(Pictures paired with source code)
• • • • • • •

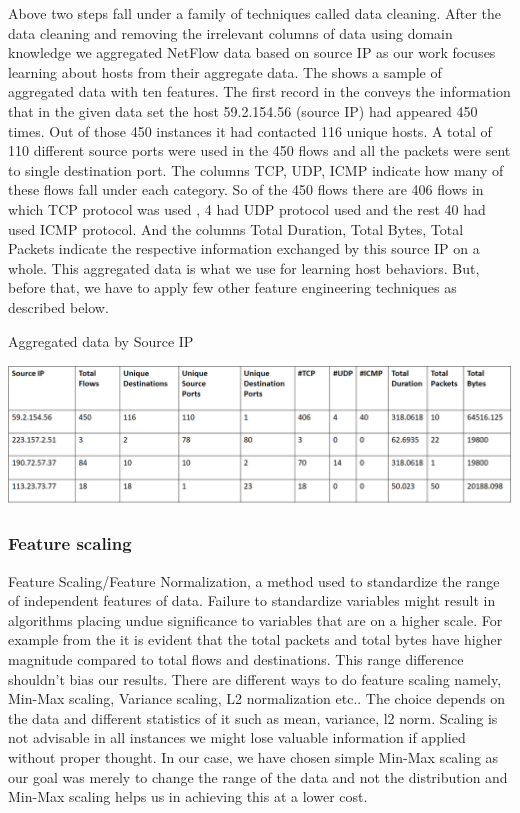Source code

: Above two steps fall under a family of techniques called data cleaning. After the data cleaning and removing the irrelevant columns of data using domain knowledge we aggregated NetFlow data based on source IP as our work focuses learning about hosts from their aggregate data. The  shows a sample of aggregated data with ten features.
The first record in the  conveys the information that in the given data set the host 59.2.154.56 (source IP) had appeared 450 times. Out of those 450 instances it had contacted 116 unique hosts. A total of 110 different source ports were used in the 450 flows and all the packets were sent to single destination port. The columns TCP, UDP, ICMP indicate how many of these flows fall under each category. So of the 450 flows there are 406 flows in which TCP protocol was used , 4 had UDP protocol used and the rest 40 had used ICMP protocol. And the columns Total Duration, Total Bytes, Total Packets indicate the respective information exchanged by this source IP on a whole. This aggregated data is what we use for learning host behaviors. But, before that, we have to apply few other feature engineering techniques as described below.

\begin{table}[b]
	\caption{Aggregated data by Source IP}%
	\centerline{\includegraphics[scale = 0.6]{aggregated.png}}	
\end{table}


\subsubsection{Feature scaling} 
Feature Scaling/Feature Normalization, a method used to standardize the range of independent features of data. Failure to standardize variables might result in algorithms placing undue significance to variables that are on a higher scale. For example from the  it is evident that the total packets and total bytes have higher magnitude compared to total flows and destinations. This range difference shouldn't bias our results.
There are different ways to do feature scaling namely, Min-Max scaling, Variance scaling, L2 normalization etc.. The choice depends on the data and different statistics of it such as mean, variance, l2 norm. Scaling is not advisable in all instances we might lose valuable information if applied without proper thought. In our case, we have chosen simple Min-Max scaling as our goal was merely to change the range of the data and not the distribution and Min-Max scaling helps us in achieving this at a lower cost.

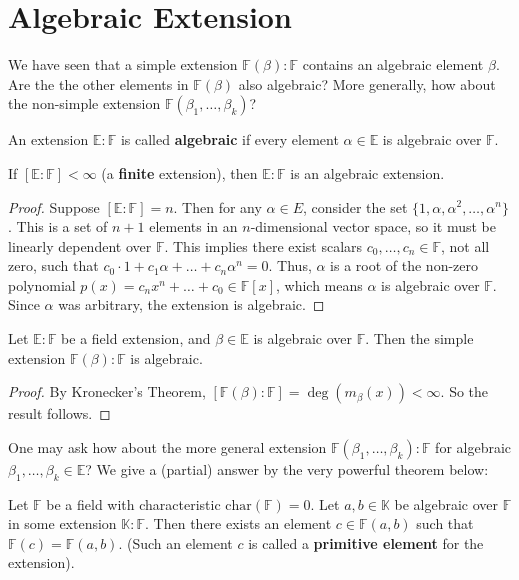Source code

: \section{Algebraic Extension}
We have seen that a simple extension $\mathbb{F}(\beta):\mathbb{F}$ contains an algebraic element $\beta$. Are the the other elements in $\mathbb{F}(\beta)$ also algebraic? More generally, how about the non-simple extension $\mathbb{F}(\beta_1, \dots, \beta_k)$?

\begin{definition}
An extension $\mathbb{E}:\mathbb{F}$ is called \textbf{algebraic} if every element $\alpha \in \mathbb{E}$ is algebraic over $\mathbb{F}$.
\end{definition}

\begin{theorem}
If $[\mathbb{E}:\mathbb{F}] < \infty$ (a {\bf finite} extension), then $\mathbb{E}:\mathbb{F}$ is an algebraic extension.
\end{theorem}
\begin{proof}
Suppose $[\mathbb{E}:\mathbb{F}]=n$. Then for any $\alpha \in E$, consider the set $\{1, \alpha, \alpha^2, \dots, \alpha^n\}$. This is a set of $n+1$ elements in an $n$-dimensional vector space, so it must be linearly dependent over $\mathbb{F}$.
This implies there exist scalars $c_0, \dots, c_n \in \mathbb{F}$, not all zero, such that $c_0 \cdot 1 + c_1 \alpha + \dots + c_n \alpha^n = 0$.
Thus, $\alpha$ is a root of the non-zero polynomial $p(x) = c_nx^n + \dots + c_0 \in \mathbb{F}[x]$, which means $\alpha$ is algebraic over $\mathbb{F}$. Since $\alpha$ was arbitrary, the extension is algebraic.
\end{proof}

\begin{corollary}
Let $\mathbb{E}:\mathbb{F}$ be a field extension, and $\beta \in \mathbb{E}$ is algebraic over $\mathbb{F}$. Then the simple extension $\mathbb{F}(\beta):\mathbb{F}$ is algebraic.
\end{corollary}
\begin{proof}
By Kronecker's Theorem, $[\mathbb{F}(\beta):\mathbb{F}] = \deg(m_\beta(x)) < \infty$. So the result follows.
\end{proof}

One may ask how about the more general extension $\mathbb{F}(\beta_1, \dots, \beta_k):\mathbb{F}$ for algebraic $\beta_1, \dots, \beta_k \in \mathbb{E}$? We give a (partial) answer by the very powerful theorem below:
\begin{theorem}
Let $\mathbb{F}$ be a field with characteristic $\text{char}(\mathbb{F})=0$. Let $a, b \in \mathbb{K}$ be algebraic over $\mathbb{F}$ in some extension $\mathbb{K}:\mathbb{F}$. Then there exists an element $c \in \mathbb{F}(a,b)$ such that $\mathbb{F}(c) = \mathbb{F}(a,b)$. (Such an element $c$ is called a {\bf primitive element} for the extension).
\end{theorem}


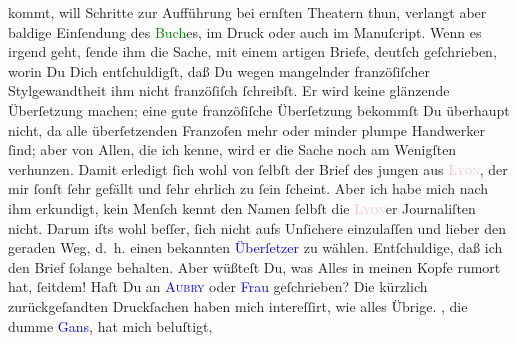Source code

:                   {\pb}kommt, will Schritte zur Aufführung bei ernſten
               Theatern thun, verlangt aber baldige Einſendung des \textcolor{green}{Buch}{}es, im  Druck oder
               auch im Manuſcript. Wenn es irgend geht, ſende ihm die Sache, mit einem artigen
               Briefe, deutſch geſchrieben, worin Du Dich entſchuldigſt, daß Du wegen mangelnder
               franzöſiſcher Stylgewandtheit ihm nicht franzöſiſch ſchreibſt. Er wird keine
               glänzende Überſetzung machen; eine gute franzöſiſche Überſetzung bekommſt Du
               überhaupt nicht, da alle überſetzenden Franzoſen mehr oder minder plumpe Handwerker
               ſind; aber von Allen, die ich kenne, {\pb}wird er die
               Sache noch am Wenigſten verhunzen. Damit erledigt ſich wohl von ſelbſt der Brief des
               jungen \label{K_L02758-2v}\label{K_L02758-2h} aus \textsc{\textcolor{pink}{Lyon}{}\ledrightnote{\textcolor{pink}{Lyon}}}, der mir ſonſt ſehr gefällt und ſehr ehrlich zu ſein ſcheint. Aber ich habe
               mich nach ihm erkundigt, kein Menſch kennt den Namen ſelbſt die \textsc{\textcolor{pink}{Lyon}{}\ledrightnote{\textcolor{pink}{Lyon}}}er Journaliſten nicht.  Darum iſts wohl beſſer, ſich nicht aufs Unſichere einzulaſſen und lieber den
               geraden Weg, d. h. einen bekannten \textcolor{blue}{Überſetzer}{} zu wählen. Entſchuldige, daß ich den Brief ſolange behalten. Aber
               wüßteſt Du, was Alles in meinen Kopfe rumort hat, ſeitdem!\pend
           \pstart
           {\pb}Haſt Du an \textsc{\textcolor{blue}{Aubry}{}\ledrightnote{\textcolor{blue}{Georges Aubry}}} oder \textcolor{blue}{Frau}{}
               geſchrieben?\pend
           \pstart
           Die kürzlich zurückgeſandten Druckſachen haben mich intereſſirt, wie alles Übrige.
                  \label{K_L02758-22v}\label{K_L02758-22h}, die dumme \textcolor{blue}{Gans}{}, hat mich beluſtigt,

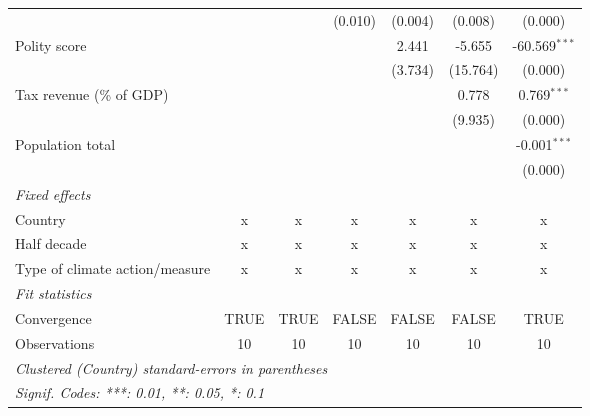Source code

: \begin{tabular}{lcccccc}
                                                                          &          &                 & (0.010)       & (0.004)           & (0.008)       & (0.000)\\   
   Polity score                                                           &          &                 &               & 2.441             & -5.655        & -60.569$^{***}$\\   
                                                                          &          &                 &               & (3.734)           & (15.764)      & (0.000)\\   
   Tax revenue (\% of GDP)                                                &          &                 &               &                   & 0.778         & 0.769$^{***}$\\   
                                                                          &          &                 &               &                   & (9.935)       & (0.000)\\   
   Population total                                                       &          &                 &               &                   &               & -0.001$^{***}$\\   
                                                                          &          &                 &               &                   &               & (0.000)\\   
   \emph{Fixed effects}\\
   Country                                                                & x        & x               & x             & x                 & x             & x\\  
   Half decade                                                            & x        & x               & x             & x                 & x             & x\\  
   Type of climate action/measure                                         & x        & x               & x             & x                 & x             & x\\  
   \midrule \emph{Fit statistics}\\
   Convergence                                                            &TRUE      & TRUE            & FALSE         & FALSE             & FALSE         & TRUE\\  
   Observations                                                           & 10       & 10              & 10            & 10                & 10            & 10\\  
   \midrule
   \multicolumn{7}{l}{\emph{Clustered (Country) standard-errors in parentheses}}\\
   \multicolumn{7}{l}{\emph{Signif. Codes: ***: 0.01, **: 0.05, *: 0.1}}\\
\end{tabular}
\par\endgroup


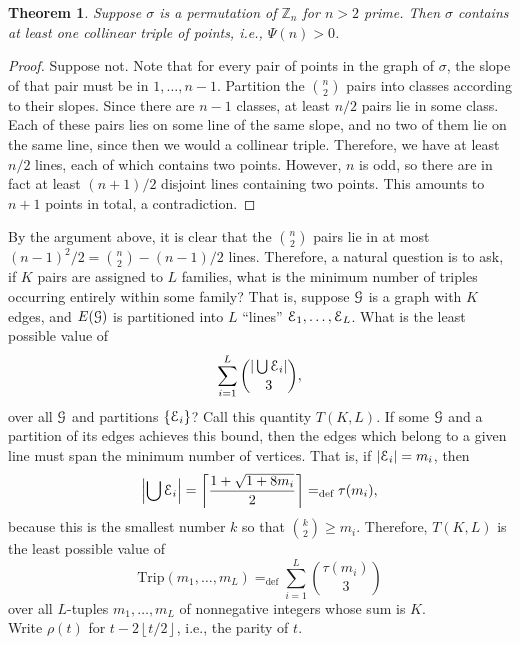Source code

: \documentclass[12pt]{article}
\newtheorem{theorem}{Theorem}
\newcommand{\df}{\ensuremath{\textrm{def}}}
\newcommand{\floor}[1]{\ensuremath{\left \lfloor {#1} \right \rfloor}}
\newcommand{\ceil}[1]{\ensuremath{\left \lceil {#1} \right \rceil}}
\newcommand{\trip}[1]{\ensuremath{\textrm{Trip} \! \left( {#1} \right )}}
\newcommand{\Z}{{\mathbb Z}}
\newcommand{\cE}{{\cal E}}
\newcommand{\cG}{{\cal G}}
\begin{document}
\begin{theorem} \label{onetriplethm} Suppose $\sigma$ is a permutation of $\Z_n$ for $n>2$ prime.  Then $\sigma$ contains at least one collinear triple of points, i.e., $\Psi(n) > 0$.
\end{theorem}
\begin{proof} Suppose not.  Note that for every pair of points in the graph of $\sigma$, the slope of that pair must be in $1, \ldots, n-1$.  Partition the $\binom{n}{2}$ pairs into classes according to their slopes.  Since there are $n-1$ classes, at least $n/2$ pairs lie in some class.  Each of these pairs lies on some line of the same slope, and no two of them lie on the same line, since then we would a collinear triple.  Therefore, we have at least $n/2$ lines, each of which contains two points.  However, $n$ is odd, so there are in fact at least $(n+1)/2$ disjoint lines containing two points.  This amounts to $n+1$ points in total, a contradiction.
\end{proof}

By the argument above, it is clear that the $\binom{n}{2}$ pairs lie in at most $(n-1)^2/2 = \binom{n}{2} - (n-1)/2$ lines.  Therefore, a natural question is to ask, if $K$ pairs are assigned to $L$ families, what is the minimum number of triples occurring entirely within some family?  That is, suppose $\cG$ is a graph with $K$ edges, and $E(\cG)$ is partitioned into $L$ ``lines'' $\cE_1,\ldots,\cE_L$.  What is the least possible value of
$$
\sum_{i=1}^L \binom{|\bigcup \cE_i|}{3},
$$
over all $\cG$ and partitions $\{\cE_i\}$?  Call this quantity $T(K,L)$.  If some $\cG$ and a partition of its edges achieves this bound, then the edges which belong to a given line must span the minimum number of vertices.  That is, if $|\cE_i| = m_i$, then
$$
\left|\bigcup \cE_i \right| = \ceil{\frac{1+\sqrt{1 + 8m_i}}{2}} =_\df \tau(m_i),
$$
because this is the smallest number $k$ so that $\binom{k}{2} \geq m_i$.  Therefore, $T(K,L)$ is the least possible value of
$$
\trip{m_1,\ldots,m_L} =_\df \sum_{i=1}^L \binom{\tau(m_i)}{3}
$$
over all $L$-tuples $m_1,\ldots,m_L$ of nonnegative integers whose sum is $K$.\\


Write $\rho(t)$ for $t - 2 \floor{t/2}$, i.e., the parity of $t$.
\end{document}
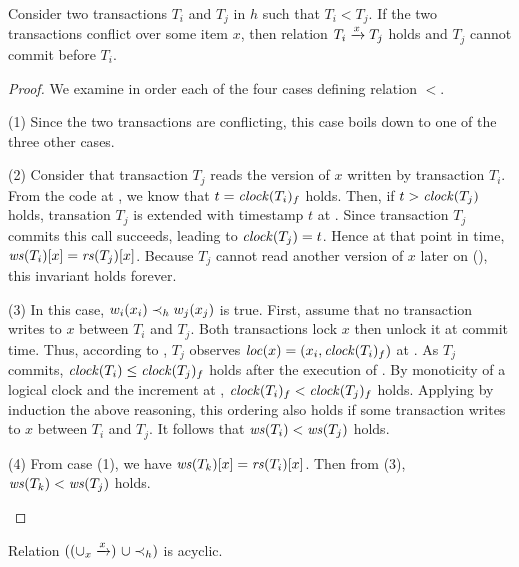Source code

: \begin{proposition}
  Consider two transactions $T_i$ and $T_j$ in $h$ such that $T_i < T_j$.
  If the two transactions conflict over some item $x$, then relation $T_i \stmPrec{x} T_j$ holds and $T_j$ cannot commit before $T_i$.
\end{proposition}

\begin{proof}  
  We examine in order each of the four cases defining relation $<$.
  \begin{compactitem}
  \item[(1)]
    Since the two transactions are conflicting, this case boils down to one of the three other cases.
  \item[(2)]
    Consider that transaction $T_j$ reads the version of $x$ written by transaction $T_i$.
    From the code at , we know that $t=\clockOf{T_i}_f$ holds.
    Then, if $t > \clockOf{T_j}$ holds, transation $T_j$ is extended with timestamp $t$ at .
    Since transaction $T_j$ commits this call succeeds, leading to $\clockOf{T_j} = t$.
    Hence at that point in time, $\writeSetOf{T_i}[x] = \readSetOf{T_j}[x]$.
    Because $T_j$ cannot read another version of $x$ later on (), this invariant holds forever.
  \item[(3)]
    In this case, $w_i(x_i) \hb_h w_j(x_j)$ is true.
    First, assume that no transaction writes to $x$ between $T_i$ and $T_j$.
    Both transactions lock $x$ then unlock it at commit time.
    Thus, according to , $T_j$ observes $\locationOf{x}=(x_i,\clockOf{T_i}_f)$ at .
    As $T_j$ commits, $\clockOf{T_i} \leq \clockOf{T_j}_f$ holds after the execution of .
    By monoticity of a logical clock and the increment at , $\clockOf{T_i}_f < \clockOf{T_j}_f$ holds.
    Applying by induction the above reasoning, this ordering also holds if some transaction writes to $x$ between $T_i$ and $T_j$.
    It follows that $\writeSetOf{T_i} < \writeSetOf{T_j}$ holds.
  \item[(4)]
    From case (1), we have $\writeSetOf{T_k}[x] = \readSetOf{T_i}[x]$.
    Then from (3), $\writeSetOf{T_k} < \writeSetOf{T_j}$ holds.
  \end{compactitem}
  
\end{proof}

\begin{proposition}  
  Relation $((\union_{x} \stmPrec{x}) ~\union \hb_h)$ is acyclic.
\end{proposition}

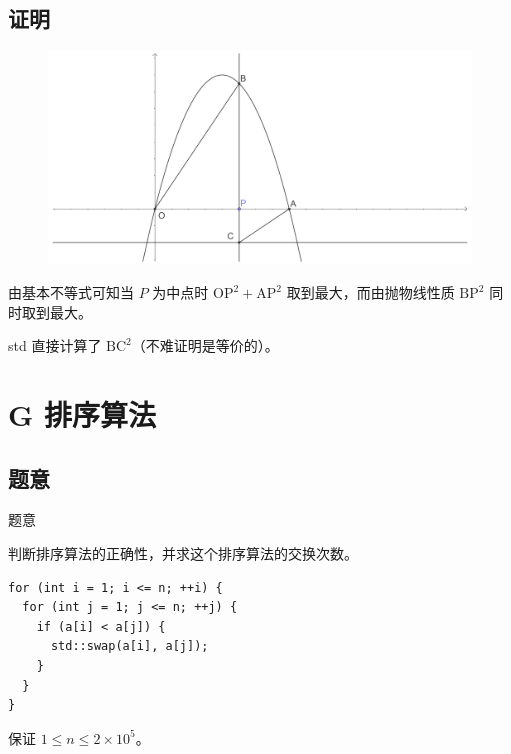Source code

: \documentclass[11pt, fontset = fandol]{ctexbeamer}
\begin{document}
\subsection{证明}
\begin{frame}
  \pause

  \begin{figure}[H]
    \centering
    \includegraphics[scale=0.08]{pic.pdf}
  \end{figure}

  \pause

  由基本不等式可知当 $P$ 为中点时 $\mathrm{OP}^2 + \mathrm{AP}^2$ 取到最大，而由抛物线性质 $\mathrm{BP}^2$ 同时取到最大。

  std 直接计算了 $\mathrm{BC}^2$（不难证明是等价的）。

\end{frame}

\section{G 排序算法}
\subsection{题意}
\begin{frame}[fragile]
  \begin{block}{题意}

    判断排序算法的正确性，并求这个排序算法的交换次数。

    \begin{lstlisting}
for (int i = 1; i <= n; ++i) {
  for (int j = 1; j <= n; ++j) {
    if (a[i] < a[j]) {
      std::swap(a[i], a[j]);
    }
  }
}
    \end{lstlisting}

    保证 $1 \le n \le 2 \times {10}^5$。
  \end{block}
\end{frame}
\end{document}
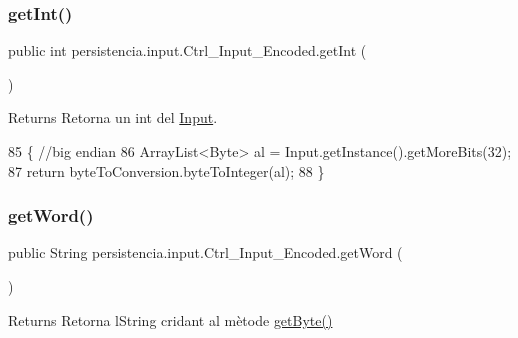 \subsubsection{\texorpdfstring{get\+Int()}{getInt()}}
{\footnotesize\ttfamily public int persistencia.\+input.\+Ctrl\+\_\+\+Input\+\_\+\+Encoded.\+get\+Int (\begin{DoxyParamCaption}{ }\end{DoxyParamCaption})\hspace{0.3cm}{\ttfamily [inline]}}

\begin{DoxyReturn}{Returns}
Retorna un int del \hyperlink{classpersistencia_1_1input_1_1Input}{Input}. 
\end{DoxyReturn}

\begin{DoxyCode}
85                         \{ \textcolor{comment}{//big endian}
86         ArrayList<Byte> al = Input.getInstance().getMoreBits(32);
87         \textcolor{keywordflow}{return} byteToConversion.byteToInteger(al);
88     \}
\end{DoxyCode}
\mbox{\label{classpersistencia_1_1input_1_1Ctrl__Input__Encoded_a87ebc4b52c5884ba9c397558668e67d7}} 
\subsubsection{\texorpdfstring{get\+Word()}{getWord()}}
{\footnotesize\ttfamily public String persistencia.\+input.\+Ctrl\+\_\+\+Input\+\_\+\+Encoded.\+get\+Word (\begin{DoxyParamCaption}{ }\end{DoxyParamCaption})\hspace{0.3cm}{\ttfamily [inline]}}

\begin{DoxyReturn}{Returns}
Retorna l\textquotesingle{}String cridant al mètode \hyperlink{classpersistencia_1_1input_1_1Ctrl__Input__Encoded_a38ede6bc49251e77ae4be30ccc06457d}{get\+Byte()} 
\end{DoxyReturn}

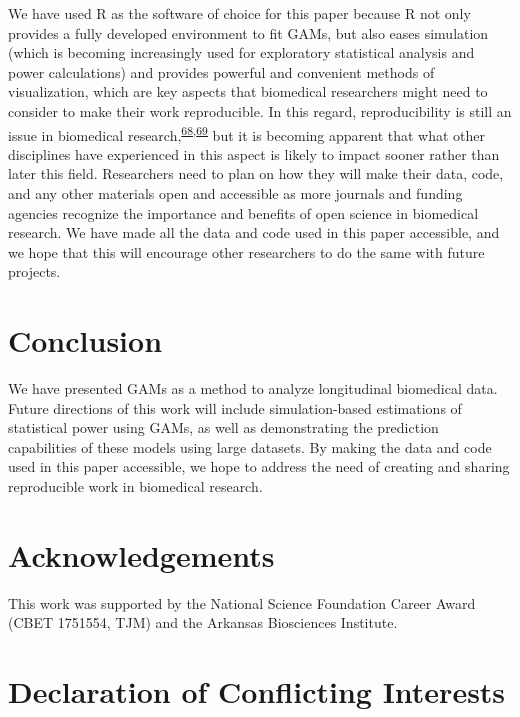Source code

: \documentclass[
]{article}
\begin{document}
We have used R as the software of choice for this paper because R not only provides a fully developed environment to fit GAMs, but also eases simulation (which is becoming increasingly used for exploratory statistical analysis and power calculations) and provides powerful and convenient methods of visualization, which are key aspects that biomedical researchers might need to consider to make their work reproducible. In this regard, reproducibility is still an issue in biomedical research,\textsuperscript{\protect\hyperlink{ref-begley2015}{68},\protect\hyperlink{ref-weissgerber2018}{69}} but it is becoming apparent that what other disciplines have experienced in this aspect is likely to impact sooner rather than later this field. Researchers need to plan on how they will make their data, code, and any other materials open and accessible as more journals and funding agencies recognize the importance and benefits of open science in biomedical research. We have made all the data and code used in this paper accessible, and we hope that this will encourage other researchers to do the same with future projects.

\hypertarget{conclusion}{%
\section{Conclusion}\label{conclusion}}

We have presented GAMs as a method to analyze longitudinal biomedical data. Future directions of this work will include simulation-based estimations of statistical power using GAMs, as well as demonstrating the prediction capabilities of these models using large datasets.
By making the data and code used in this paper accessible, we hope to address the need of creating and sharing reproducible work in biomedical research.

\hypertarget{acknowledgements}{%
\section{Acknowledgements}\label{acknowledgements}}

This work was supported by the National Science Foundation Career Award (CBET 1751554, TJM) and the Arkansas Biosciences Institute.

\hypertarget{declaration-of-conflicting-interests}{%
\section{Declaration of Conflicting Interests}\label{declaration-of-conflicting-interests}}
\end{document}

• • • • • • •

Action item
Where a line above includes "hspace", copy that line.

Written solution
{\footnotesize\ttfamily public int persistencia.\+input.\+Ctrl\+\_\+\+Input\+\_\+\+Encoded.\+get\+Int (\begin{DoxyParamCaption}{ }\end{DoxyParamCaption})\hspace{0.3cm}{\ttfamily [inline]}}
{\footnotesize\ttfamily public String persistencia.\+input.\+Ctrl\+\_\+\+Input\+\_\+\+Encoded.\+get\+Word (\begin{DoxyParamCaption}{ }\end{DoxyParamCaption})\hspace{0.3cm}{\ttfamily [inline]}}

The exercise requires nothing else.